Exercise instructions
A line belongs in the answer if it contains "career"; copy every such line from the entries below.

[Start of Attachment]

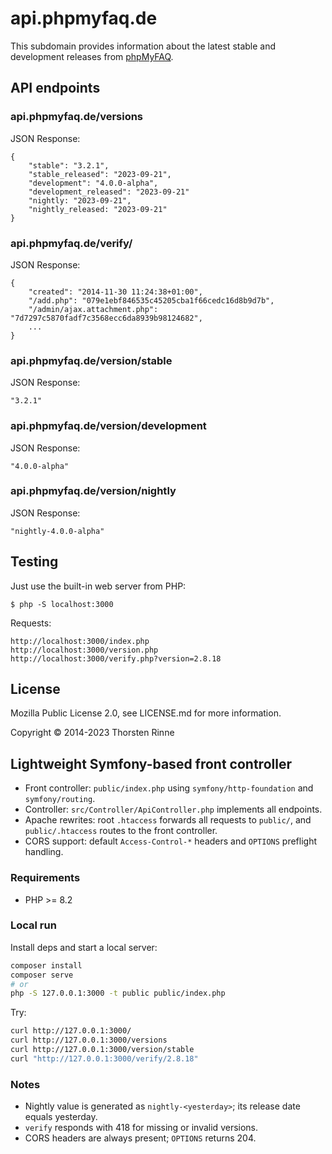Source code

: # api.phpmyfaq.de

This subdomain provides information about the latest stable and development releases from
[phpMyFAQ](https://www.phpmyfaq.de).

## API endpoints

### api.phpmyfaq.de/versions

JSON Response:

    {
        "stable": "3.2.1",
        "stable_released": "2023-09-21",
        "development": "4.0.0-alpha",
        "development_released": "2023-09-21"
        "nightly: "2023-09-21",
        "nightly_released: "2023-09-21"
    }

### api.phpmyfaq.de/verify/<version>

JSON Response:

    {
        "created": "2014-11-30 11:24:38+01:00",
        "/add.php": "079e1ebf846535c45205cba1f66cedc16d8b9d7b",
        "/admin/ajax.attachment.php": "7d7297c5870fadf7c3568ecc6da8939b98124682",
        ...
    }

### api.phpmyfaq.de/version/stable

JSON Response:

    "3.2.1"

### api.phpmyfaq.de/version/development

JSON Response:

    "4.0.0-alpha"

### api.phpmyfaq.de/version/nightly

JSON Response:

    "nightly-4.0.0-alpha"

## Testing

Just use the built-in web server from PHP:

    $ php -S localhost:3000

Requests:

    http://localhost:3000/index.php
    http://localhost:3000/version.php
    http://localhost:3000/verify.php?version=2.8.18

## License

Mozilla Public License 2.0, see LICENSE.md for more information.

Copyright © 2014-2023 Thorsten Rinne


<!-- Added: Symfony-like lightweight front controller + routing -->

## Lightweight Symfony-based front controller

- Front controller: `public/index.php` using `symfony/http-foundation` and `symfony/routing`.
- Controller: `src/Controller/ApiController.php` implements all endpoints.
- Apache rewrites: root `.htaccess` forwards all requests to `public/`, and `public/.htaccess` routes to the front controller.
- CORS support: default `Access-Control-*` headers and `OPTIONS` preflight handling.

### Requirements
- PHP >= 8.2

### Local run
Install deps and start a local server:

```bash
composer install
composer serve
# or
php -S 127.0.0.1:3000 -t public public/index.php
```

Try:

```bash
curl http://127.0.0.1:3000/
curl http://127.0.0.1:3000/versions
curl http://127.0.0.1:3000/version/stable
curl "http://127.0.0.1:3000/verify/2.8.18"
```

### Notes
- Nightly value is generated as `nightly-<yesterday>`; its release date equals yesterday.
- `verify` responds with 418 for missing or invalid versions.
- CORS headers are always present; `OPTIONS` returns 204.
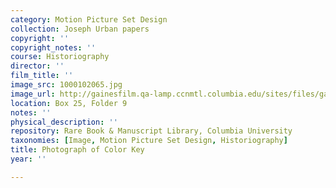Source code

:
 ```yaml
---
category: Motion Picture Set Design
collection: Joseph Urban papers
copyright: ''
copyright_notes: ''
course: Historiography
director: ''
film_title: ''
image_src: 1000102065.jpg
image_url: http://gainesfilm.qa-lamp.ccnmtl.columbia.edu/sites/files/gainesfilm/images/1000102065.jpg
location: Box 25, Folder 9
notes: ''
physical_description: ''
repository: Rare Book & Manuscript Library, Columbia University
taxonomies: [Image, Motion Picture Set Design, Historiography]
title: Photograph of Color Key
year: ''

---
```

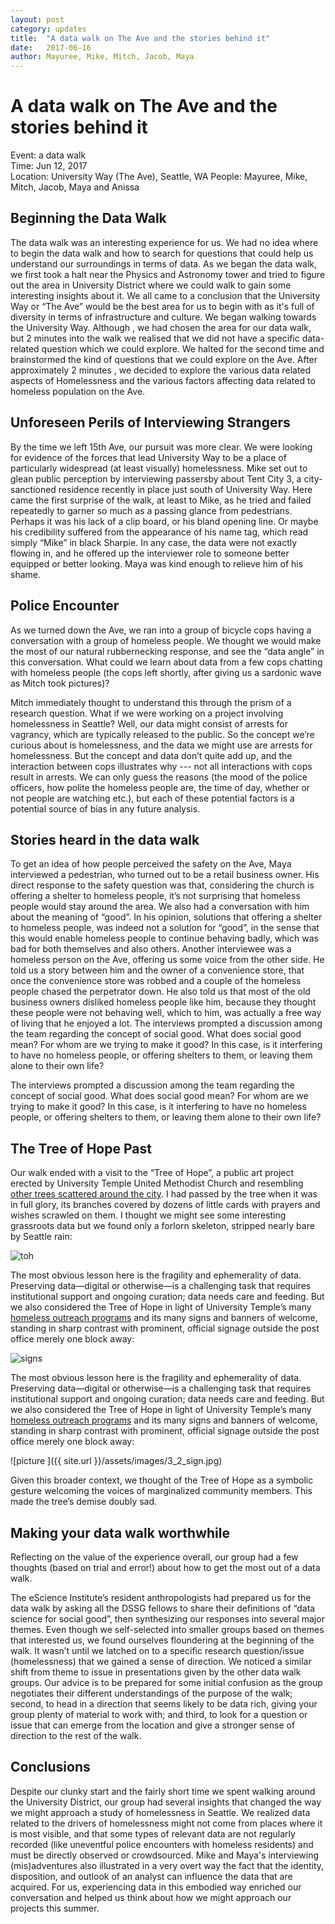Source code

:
 ```yaml
---
layout: post
category: updates
title:  "A data walk on The Ave and the stories behind it"
date:   2017-06-16
author: Mayuree, Mike, Mitch, Jacob, Maya
---
```


# A data walk on The Ave and the stories behind it

Event: a data walk  
Time: Jun 12, 2017  
Location: University Way (The Ave), Seattle, WA 
People: Mayuree, Mike, Mitch, Jacob, Maya and Anissa
 
## Beginning the Data Walk
 
The data walk was an interesting experience for us. We had no idea where to begin the data walk and how to search for questions that could help us understand our surroundings in terms of data. As we began the data walk, we first took a halt near the Physics and Astronomy tower and tried to figure out the area in University District where we could walk to gain some interesting insights about it. We all came to a conclusion that the University Way or “The Ave” would be the best area for us to begin with as it's full of diversity in terms of infrastructure and culture. We began walking towards the University Way. Although , we had chosen the area for our data walk, but 2 minutes into the walk we realised that we did not have a specific data-related question which we could explore. We halted for the second time and brainstormed the kind of questions that we could explore on the Ave. After approximately 2 minutes , we decided to explore the various data related aspects of Homelessness and the various factors affecting data related to homeless population on the Ave.
 
## Unforeseen Perils of Interviewing Strangers
                   
By the time we left 15th Ave, our pursuit was more clear. We were looking for evidence of the forces that lead University Way to be a place of particularly widespread (at least visually) homelessness. Mike set out to glean public perception by interviewing passersby about Tent City 3, a city-sanctioned residence recently in place just south of University Way. Here came the first surprise of the walk, at least to Mike, as he tried and failed repeatedly to garner so much as a passing glance from pedestrians. Perhaps it was his lack of a clip board, or his bland opening line. Or maybe his credibility suffered from the appearance of his name tag, which read simply “Mike” in black Sharpie. In any case, the data were not exactly flowing in, and he offered up the interviewer role to someone better equipped or better looking. Maya was kind enough to relieve him of his shame.
 
## Police Encounter
 
As we turned down the Ave, we ran into a group of bicycle cops having a conversation with a group of homeless people. We thought we would make the most of our natural rubbernecking response, and see the “data angle” in this conversation. What could we learn about data from a few cops chatting with homeless people (the cops left shortly, after giving us a sardonic wave as Mitch took pictures)?

Mitch immediately thought to understand this through the prism of a research question. What if we were working on a project involving homelessness in Seattle? Well, our data might consist of arrests for vagrancy, which are typically released to the public. So the concept we’re curious about is homelessness, and the data we might use are arrests for homelessness. But the concept and data don’t quite add up, and the interaction between cops illustrates why --- not all interactions with cops result in arrests. We can only guess the reasons (the mood of the police officers, how polite the homeless people are, the time of day, whether or not people are watching etc.), but each of these potential factors is a potential source of bias in any future analysis.
 
## Stories heard in the data walk
 
To get an idea of how people perceived the safety on the Ave, Maya interviewed a pedestrian, who turned out to be a retail business owner. His direct response to the safety question was that, considering the church is offering a shelter to homeless people, it’s not surprising that homeless people would stay around the area. We also had a conversation with him about the meaning of “good”. In his opinion, solutions that offering a shelter to homeless people, was indeed not a solution for “good”, in the sense that this would enable homeless people to continue behaving badly, which was bad for both themselves and also others.
Another interviewee was a homeless person on the Ave, offering us some voice from the other side. He told us a story between him and the owner of a convenience store, that once the convenience store was robbed and a couple of the homeless people chased the perpetrator down. He also told us that most of the old business owners disliked homeless people like him, because they thought these people were not behaving well, which to him, was actually a free way of living that he enjoyed a lot.
The interviews prompted a discussion among the team regarding the concept of social good. What does social good mean? For whom are we trying to make it good? In this case, is it interfering to have no homeless people, or offering shelters to them, or leaving them alone to their own life?

The interviews prompted a discussion among the team regarding the concept of social good. What does social good mean? For whom are we trying to make it good? In this case, is it interfering to have no homeless people, or offering shelters to them, or leaving them alone to their own life?

## The Tree of Hope Past
 
Our walk ended with a visit to the “Tree of Hope”, a public art project erected by University Temple United Methodist Church and resembling [other trees scattered around the city](https://www.babble.com/parenting/wishing-tree-seattle-washington-community/). I had passed by the tree when it was in full glory, its branches covered by dozens of little cards with prayers and wishes scrawled on them. I thought we might see some interesting grassroots data but we found only a forlorn skeleton, stripped nearly bare by Seattle rain:

![toh](https://github.com/uwescience/DSSG2017/blob/master/assets/images/2017-06-18-group3-datawalk/toh.png)

The most obvious lesson here is the fragility and ephemerality of data. Preserving data—digital or otherwise—is a challenging task that requires institutional support and ongoing curation; data needs care and feeding. But we also considered the Tree of Hope in light of University Temple’s many [homeless outreach programs](http://www.utemple.org/ministries/outreach-ministries/) and its many signs and banners of welcome, standing in sharp contrast with prominent, official signage outside the post office merely one block away:

![signs](https://github.com/uwescience/DSSG2017/blob/master/assets/images/2017-06-18-group3-datawalk/signs.png)

The most obvious lesson here is the fragility and ephemerality of data. Preserving data—digital or otherwise—is a challenging task that requires institutional support and ongoing curation; data needs care and feeding. But we also considered the Tree of Hope in light of University Temple’s many [homeless outreach programs](http://www.utemple.org/ministries/outreach-ministries/) and its many signs and banners of welcome, standing in sharp contrast with prominent, official signage outside the post office merely one block away:

![picture ]({{ site.url }}/assets/images/3_2_sign.jpg)

Given this broader context, we thought of the Tree of Hope as a symbolic gesture welcoming the voices of marginalized community members. This made the tree’s demise doubly sad.
 
## Making your data walk worthwhile
 
Reflecting on the value of the experience overall, our group had a few thoughts (based on trial and error!) about how to get the most out of a data walk.
 
The eScience Institute’s resident anthropologists had prepared us for the data walk by asking all the DSSG fellows to share their definitions of “data science for social good”, then synthesizing our responses into several major themes. Even though we self-selected into smaller groups based on themes that interested us, we found ourselves floundering at the beginning of the walk. It wasn’t until we latched on to a specific research question/issue (homelessness) that we gained a sense of direction. We noticed a similar shift from theme to issue in presentations given by the other data walk groups. Our advice is to be prepared for some initial confusion as the group negotiates their different understandings of the purpose of the walk; second, to head in a direction that seems likely to be data rich, giving your group plenty of material to work with; and third, to look for a question or issue that can emerge from the location and give a stronger sense of direction to the rest of the walk.

## Conclusions

Despite our clunky start and the fairly short time we spent walking around the University District, our group had several insights that changed the way we might approach a study of homelessness in Seattle. We realized data related to the drivers of homelessness might not come from places where it is most visible, and that some types of relevant data are not regularly recorded (like uneventful police encounters with homeless residents) and must be directly observed or crowdsourced. Mike and Maya's interviewing (mis)adventures also illustrated in a very overt way the fact that the identity, disposition, and outlook of an analyst can influence the data that are acquired. For us, experiencing data in this embodied way enriched our conversation and helped us think about how we might approach our projects this summer.

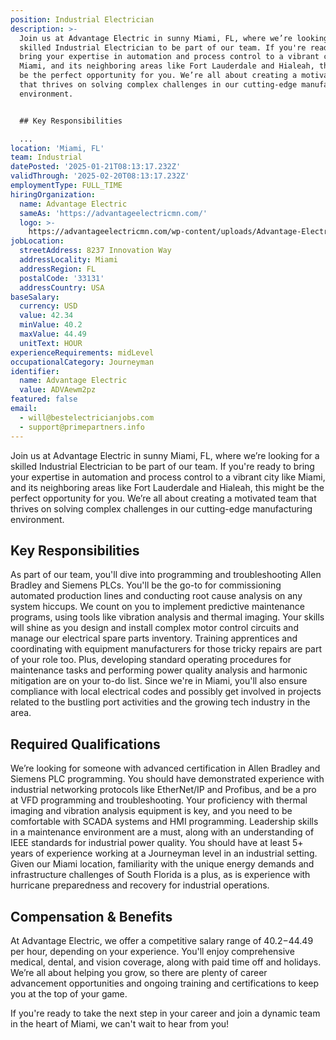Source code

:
 ```yaml
---
position: Industrial Electrician
description: >-
  Join us at Advantage Electric in sunny Miami, FL, where we’re looking for a
  skilled Industrial Electrician to be part of our team. If you're ready to
  bring your expertise in automation and process control to a vibrant city like
  Miami, and its neighboring areas like Fort Lauderdale and Hialeah, this might
  be the perfect opportunity for you. We’re all about creating a motivated team
  that thrives on solving complex challenges in our cutting-edge manufacturing
  environment. 


  ## Key Responsibilities

  ...
location: 'Miami, FL'
team: Industrial
datePosted: '2025-01-21T08:13:17.232Z'
validThrough: '2025-02-20T08:13:17.232Z'
employmentType: FULL_TIME
hiringOrganization:
  name: Advantage Electric
  sameAs: 'https://advantageelectricmn.com/'
  logo: >-
    https://advantageelectricmn.com/wp-content/uploads/Advantage-Electric-Logo-text.png
jobLocation:
  streetAddress: 8237 Innovation Way
  addressLocality: Miami
  addressRegion: FL
  postalCode: '33131'
  addressCountry: USA
baseSalary:
  currency: USD
  value: 42.34
  minValue: 40.2
  maxValue: 44.49
  unitText: HOUR
experienceRequirements: midLevel
occupationalCategory: Journeyman
identifier:
  name: Advantage Electric
  value: ADVAewm2pz
featured: false
email:
  - will@bestelectricianjobs.com
  - support@primepartners.info
---
```




Join us at Advantage Electric in sunny Miami, FL, where we’re looking for a skilled Industrial Electrician to be part of our team. If you're ready to bring your expertise in automation and process control to a vibrant city like Miami, and its neighboring areas like Fort Lauderdale and Hialeah, this might be the perfect opportunity for you. We’re all about creating a motivated team that thrives on solving complex challenges in our cutting-edge manufacturing environment. 

## Key Responsibilities

As part of our team, you'll dive into programming and troubleshooting Allen Bradley and Siemens PLCs. You'll be the go-to for commissioning automated production lines and conducting root cause analysis on any system hiccups. We count on you to implement predictive maintenance programs, using tools like vibration analysis and thermal imaging. Your skills will shine as you design and install complex motor control circuits and manage our electrical spare parts inventory. Training apprentices and coordinating with equipment manufacturers for those tricky repairs are part of your role too. Plus, developing standard operating procedures for maintenance tasks and performing power quality analysis and harmonic mitigation are on your to-do list. Since we're in Miami, you'll also ensure compliance with local electrical codes and possibly get involved in projects related to the bustling port activities and the growing tech industry in the area. 

## Required Qualifications

We’re looking for someone with advanced certification in Allen Bradley and Siemens PLC programming. You should have demonstrated experience with industrial networking protocols like EtherNet/IP and Profibus, and be a pro at VFD programming and troubleshooting. Your proficiency with thermal imaging and vibration analysis equipment is key, and you need to be comfortable with SCADA systems and HMI programming. Leadership skills in a maintenance environment are a must, along with an understanding of IEEE standards for industrial power quality. You should have at least 5+ years of experience working at a Journeyman level in an industrial setting. Given our Miami location, familiarity with the unique energy demands and infrastructure challenges of South Florida is a plus, as is experience with hurricane preparedness and recovery for industrial operations.

## Compensation & Benefits

At Advantage Electric, we offer a competitive salary range of $40.2-$44.49 per hour, depending on your experience. You'll enjoy comprehensive medical, dental, and vision coverage, along with paid time off and holidays. We’re all about helping you grow, so there are plenty of career advancement opportunities and ongoing training and certifications to keep you at the top of your game.

If you're ready to take the next step in your career and join a dynamic team in the heart of Miami, we can't wait to hear from you!
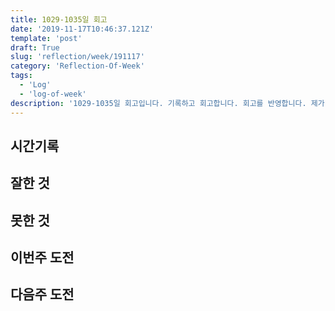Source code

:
 ```yaml
---
title: 1029-1035일 회고
date: '2019-11-17T10:46:37.121Z'
template: 'post'
draft: True
slug: 'reflection/week/191117'
category: 'Reflection-Of-Week'
tags:
  - 'Log'
  - 'log-of-week'
description: '1029-1035일 회고입니다. 기록하고 회고합니다. 회고를 반영합니다. 제가 자라는 방식입니다.'
---
```


## 시간기록 



## 잘한 것



## 못한 것



## 이번주 도전



## 다음주 도전



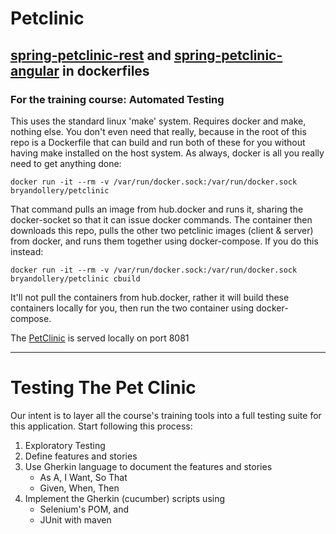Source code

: # Petclinic
## [spring-petclinic-rest](https://github.com/spring-petclinic/spring-petclinic-rest) and [spring-petclinic-angular](https://github.com/spring-petclinic/spring-petclinic-angular) in dockerfiles
### For the training course: Automated Testing
This uses the standard linux 'make' system. Requires docker and make, nothing else. You don't even need that really, because in the root of this repo is a Dockerfile that can build and run both of these for you without having make installed on the host system. As always, docker is all you really need to get anything done:

```
docker run -it --rm -v /var/run/docker.sock:/var/run/docker.sock bryandollery/petclinic
```

That command pulls an image from hub.docker and runs it, sharing the docker-socket so that it can issue docker commands. The container then downloads this repo, pulls the other two petclinic images (client & server) from docker, and runs them together using docker-compose. If you do this instead:

```
docker run -it --rm -v /var/run/docker.sock:/var/run/docker.sock bryandollery/petclinic cbuild
```

It'll not pull the containers from hub.docker, rather it will build these containers locally for you, then run the two container using docker-compose.

The [PetClinic](http://localhost:8081/petclinic/index.html) is served locally on port 8081

---

# Testing The Pet Clinic

Our intent is to layer all the course's training tools into a full testing suite for this application. Start following this process:

1. Exploratory Testing
2. Define features and stories
3. Use Gherkin language to document the features and stories
    * As A, I Want, So That
    * Given, When, Then
4. Implement the Gherkin (cucumber) scripts using 
    * Selenium's POM, and 
    * JUnit with maven
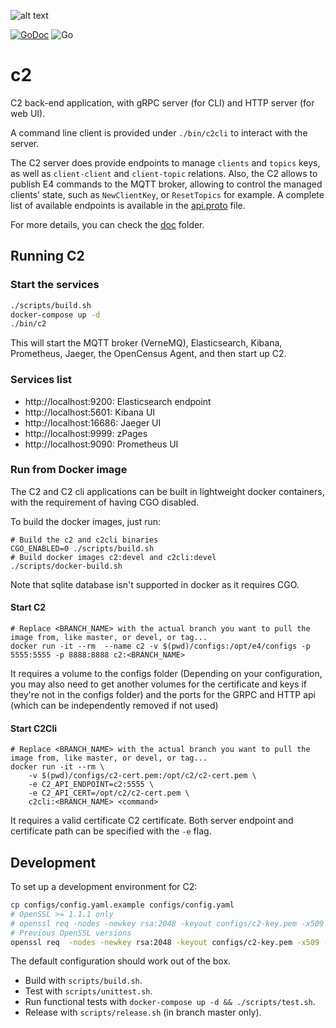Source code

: ![alt text](logo.png)

[![GoDoc][godoc-image]][godoc-url] ![Go](https://github.com/teserakt-io/c2/workflows/Go/badge.svg?branch=develop)


# c2

C2 back-end application, with gRPC server (for CLI) and HTTP server (for web UI).

A command line client is provided under `./bin/c2cli` to interact with the server.

The C2 server does provide endpoints to manage `clients` and `topics` keys, as well as `client-client` and `client-topic` relations.
Also, the C2 allows to publish E4 commands to the MQTT broker, allowing to control the managed clients' state, such as `NewClientKey`, or `ResetTopics` for example.
A complete list of available endpoints is available in the [api.proto](./api.proto) file.

For more details, you can check the [doc](./doc) folder.

## Running C2

### Start the services

```bash
./scripts/build.sh
docker-compose up -d
./bin/c2
```

This will start the MQTT broker (VerneMQ), Elasticsearch, Kibana, Prometheus, Jaeger, the OpenCensus Agent, and then start up C2.

### Services list

- http://localhost:9200: Elasticsearch endpoint
- http://localhost:5601: Kibana UI
- http://localhost:16686: Jaeger UI
- http://localhost:9999: zPages
- http://localhost:9090: Prometheus UI

### Run from Docker image

The C2 and C2 cli applications can be built in lightweight docker containers, with the requirement of having CGO disabled.

To build the docker images, just run:

```
# Build the c2 and c2cli binaries
CGO_ENABLED=0 ./scripts/build.sh
# Build docker images c2:devel and c2cli:devel
./scripts/docker-build.sh
```

Note that sqlite database isn't supported in docker as it requires CGO.

#### Start C2

```
# Replace <BRANCH_NAME> with the actual branch you want to pull the image from, like master, or devel, or tag...
docker run -it --rm  --name c2 -v $(pwd)/configs:/opt/e4/configs -p 5555:5555 -p 8888:8888 c2:<BRANCH_NAME>
```

It requires a volume to the configs folder (Depending on your configuration, you may also need to get another volumes for the certificate and keys if they're not in the configs folder) and the ports for the GRPC and HTTP api (which can be independently removed if not used)

#### Start C2Cli
```
# Replace <BRANCH_NAME> with the actual branch you want to pull the image from, like master, or devel, or tag...
docker run -it --rm \
    -v $(pwd)/configs/c2-cert.pem:/opt/c2/c2-cert.pem \
    -e C2_API_ENDPOINT=c2:5555 \
    -e C2_API_CERT=/opt/c2/c2-cert.pem \
    c2cli:<BRANCH_NAME> <command>
```

It requires a valid certificate C2 certificate. Both server endpoint and certificate path can be specified with the `-e` flag.

## Development

To set up a development environment for C2:

```bash
cp configs/config.yaml.example configs/config.yaml
# OpenSSL >= 1.1.1 only
# openssl req -nodes -newkey rsa:2048 -keyout configs/c2-key.pem -x509 -sha256 -days 365 -out configs/c2-cert.pem -subj "/CN=localhost" -addext "subjectAltName = 'IP:127.0.0.1'"
# Previous OpenSSL versions
openssl req  -nodes -newkey rsa:2048 -keyout configs/c2-key.pem -x509 -sha256 -days 365 -out configs/c2-cert.pem  -subj "/CN=localhost" -extensions san -config <(echo "[req]"; echo distinguished_name=req; echo "[san]"; echo subjectAltName=IP:127.0.0.1)
```

The default configuration should work out of the box.

- Build with `scripts/build.sh`.
- Test with `scripts/unittest.sh`.
- Run functional tests with `docker-compose up -d && ./scripts/test.sh`.
- Release with `scripts/release.sh` (in branch master only).

[godoc-image]: https://godoc.org/github.com/teserakt-io/c2?status.svg
[godoc-url]: https://godoc.org/github.com/teserakt-io/c2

[End of Attachment]

Written response
At Advantage Electric, we offer a competitive salary range of $40.2-$44.49 per hour, depending on your experience. You'll enjoy comprehensive medical, dental, and vision coverage, along with paid time off and holidays. We’re all about helping you grow, so there are plenty of career advancement opportunities and ongoing training and certifications to keep you at the top of your game.
If you're ready to take the next step in your career and join a dynamic team in the heart of Miami, we can't wait to hear from you!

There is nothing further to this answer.